▸ **Problem description**
Quote the records beneath, complete and exact. Leave out images.

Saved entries
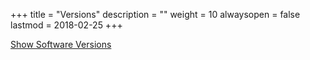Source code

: +++
title = "Versions"
description = ""
weight = 10
alwaysopen = false
lastmod = 2018-02-25
+++

<a href="http://nbviewer.jupyter.org/github/sdiehl28/tutorial-jupyter-notebooks/blob/master/sklearn/ShowVersions.ipynb" target="_blank">Show Software Versions</a>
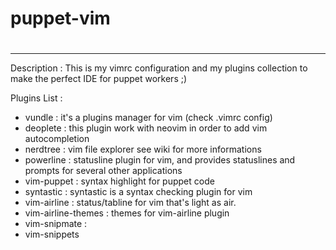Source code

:# puppet-vim
#
---
Description : 
This is my vimrc configuration and my plugins collection to make the perfect IDE for puppet workers ;)

Plugins List : 

- vundle : it's a plugins manager for vim (check .vimrc config)
- deoplete : this plugin work with neovim in order to add vim autocompletion
- nerdtree : vim file explorer see wiki for more informations
- powerline : statusline plugin for vim, and provides statuslines and prompts for several other applications
- vim-puppet : syntax highlight for puppet code
- syntastic : syntastic is a syntax checking plugin for vim
- vim-airline : status/tabline for vim that's light as air.
- vim-airline-themes : themes for vim-airline plugin
- vim-snipmate :
- vim-snippets 
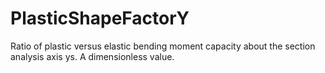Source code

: PlasticShapeFactorY
===================

Ratio of plastic versus elastic bending moment capacity about the section analysis axis ys. A dimensionless value.

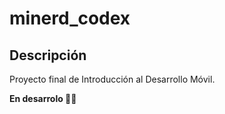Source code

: # minerd_codex

## Descripción

Proyecto final de Introducción al Desarrollo Móvil.

**En desarrolo 👨‍💻**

▸ **Exercise output**
Source code

: +++
title = "Versions"
description = ""
weight = 10
alwaysopen = false
lastmod = 2018-02-25
+++

<a href="http://nbviewer.jupyter.org/github/sdiehl28/tutorial-jupyter-notebooks/blob/master/sklearn/ShowVersions.ipynb" target="_blank">Show Software Versions</a>
Source code

:# puppet-vim
#
---
Description : 
This is my vimrc configuration and my plugins collection to make the perfect IDE for puppet workers ;)

Plugins List : 

- vundle : it's a plugins manager for vim (check .vimrc config)
- deoplete : this plugin work with neovim in order to add vim autocompletion
- nerdtree : vim file explorer see wiki for more informations
- powerline : statusline plugin for vim, and provides statuslines and prompts for several other applications
- vim-puppet : syntax highlight for puppet code
- syntastic : syntastic is a syntax checking plugin for vim
- vim-airline : status/tabline for vim that's light as air.
- vim-airline-themes : themes for vim-airline plugin
- vim-snipmate :
- vim-snippets 
Source code

: PlasticShapeFactorY
===================

Ratio of plastic versus elastic bending moment capacity about the section analysis axis ys. A dimensionless value.

Source code

: # minerd_codex

## Descripción

Proyecto final de Introducción al Desarrollo Móvil.

**En desarrolo 👨‍💻**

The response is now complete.